Enrique Godínez, conocida como Kika dentro de la comunidad muxe, no perdió nunca la conciencia, mientras que la adrenalina de saberse viva neutralizó el dolor de las fracturas. Hoy, confiesa que debajo de los escombros sólo le hablaba a su madre muerta.
“En todo momento la imagen de mi madre me acompañaba. Le decía, mami no me lleves aún, no es mi tiempo, sólo resguárdame, ayúdame a salir de ésta. Y rezaba”, cuenta desde su casa reconstruida.
Foto: Roselia Chaca
Mientras los minutos fluían y la ciudad descubría entre la oscuridad el tamaño de la herida, las grandes y pesadas vigas del techo impedían que Kika fuera rescatado, así que su familia utilizó un gato hidráulico para mover la puerta que la aplastaba. En total, su rescate duro más de una hora.
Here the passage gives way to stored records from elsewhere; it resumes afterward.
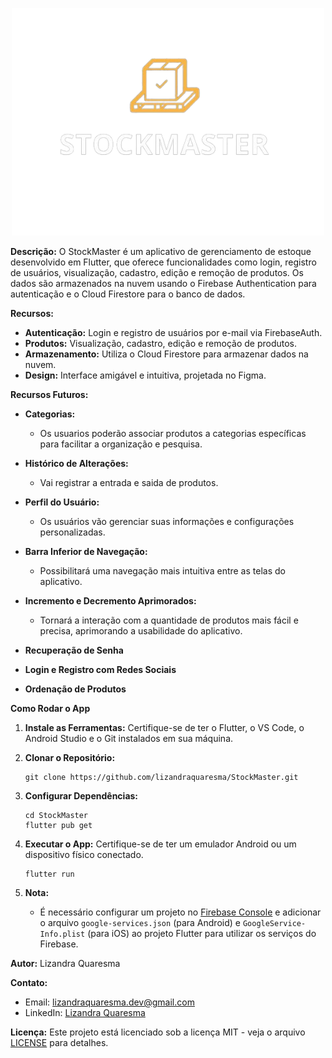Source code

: <p align="center">
  <img src="assets/images/stockmaster.png" alt="StockMaster Logo" width="500">
</p>

**Descrição:**
O StockMaster é um aplicativo de gerenciamento de estoque desenvolvido em Flutter, que oferece funcionalidades como login, registro de usuários, visualização, cadastro, edição e remoção de produtos. Os dados são armazenados na nuvem usando o Firebase Authentication para autenticação e o Cloud Firestore para o banco de dados.

**Recursos:**
- **Autenticação:** Login e registro de usuários por e-mail via FirebaseAuth.
- **Produtos:** Visualização, cadastro, edição e remoção de produtos.
- **Armazenamento:** Utiliza o Cloud Firestore para armazenar dados na nuvem.
- **Design:** Interface amigável e intuitiva, projetada no Figma.


**Recursos Futuros:**

- **Categorias:** 
  - Os usuarios poderão associar produtos a categorias específicas para facilitar a organização e pesquisa.

- **Histórico de Alterações:** 
  - Vai registrar a entrada e saida de produtos.

- **Perfil do Usuário:** 
  - Os usuários vão gerenciar suas informações e configurações personalizadas.

- **Barra Inferior de Navegação:** 
  - Possibilitará uma navegação mais intuitiva entre as telas do aplicativo.

- **Incremento e Decremento Aprimorados:** 
  - Tornará a interação com a quantidade de produtos mais fácil e precisa, aprimorando a usabilidade do aplicativo.

- **Recuperação de Senha**

- **Login e Registro com Redes Sociais**

- **Ordenação de Produtos**

**Como Rodar o App**

1. **Instale as Ferramentas:**
   Certifique-se de ter o Flutter, o VS Code, o Android Studio e o Git instalados em sua máquina.

2. **Clonar o Repositório:**
   ```
   git clone https://github.com/lizandraquaresma/StockMaster.git
   ```

3. **Configurar Dependências:**
   ```
   cd StockMaster
   flutter pub get
   ```

4. **Executar o App:**
   Certifique-se de ter um emulador Android ou um dispositivo físico conectado.
   ```
   flutter run
   ```

5. **Nota:**
   - É necessário configurar um projeto no [Firebase Console](https://console.firebase.google.com/) e adicionar o arquivo `google-services.json` (para Android) e `GoogleService-Info.plist` (para iOS) ao projeto Flutter para utilizar os serviços do Firebase.

**Autor:**
Lizandra Quaresma

**Contato:**
- Email: lizandraquaresma.dev@gmail.com
- LinkedIn: [Lizandra Quaresma](https://www.linkedin.com/in/lizandraquaresma/)

**Licença:**
Este projeto está licenciado sob a licença MIT - veja o arquivo [LICENSE](LICENSE) para detalhes.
Kika recuerda que una vez fuera de los escombros, comenzó a sentir dolor en la parte del pulmón derecho, por lo que su hermano le dijo que no se moviera, que esperaran la luz del día para buscar un doctor. Aunque no obedeció y buscó ayuda médica, sólo ocupó una cama en medio de un patio, pues el hospital también se vino abajo.
Fue hasta varias horas después del sismo, que Kika pudo recibir atención médica y una radiografía mostró que sus tres costillas estaban rotas y una le perforaba su pulmón. Durante dos años y medio, Kika recibió tratamiento y tuvo una la última intervención quirúrgica apenas en enero, en la que le colocaron una placa metálica en su muñeca derecha.
Debido a los daños que sufrió su pulmón, hoy Kika es altamente vulnerable y se esfuerza en no contagiarse de Covid-19, pues aún recuerda aquella noche en la que su madre muerta lo ayudó a sobrevivir.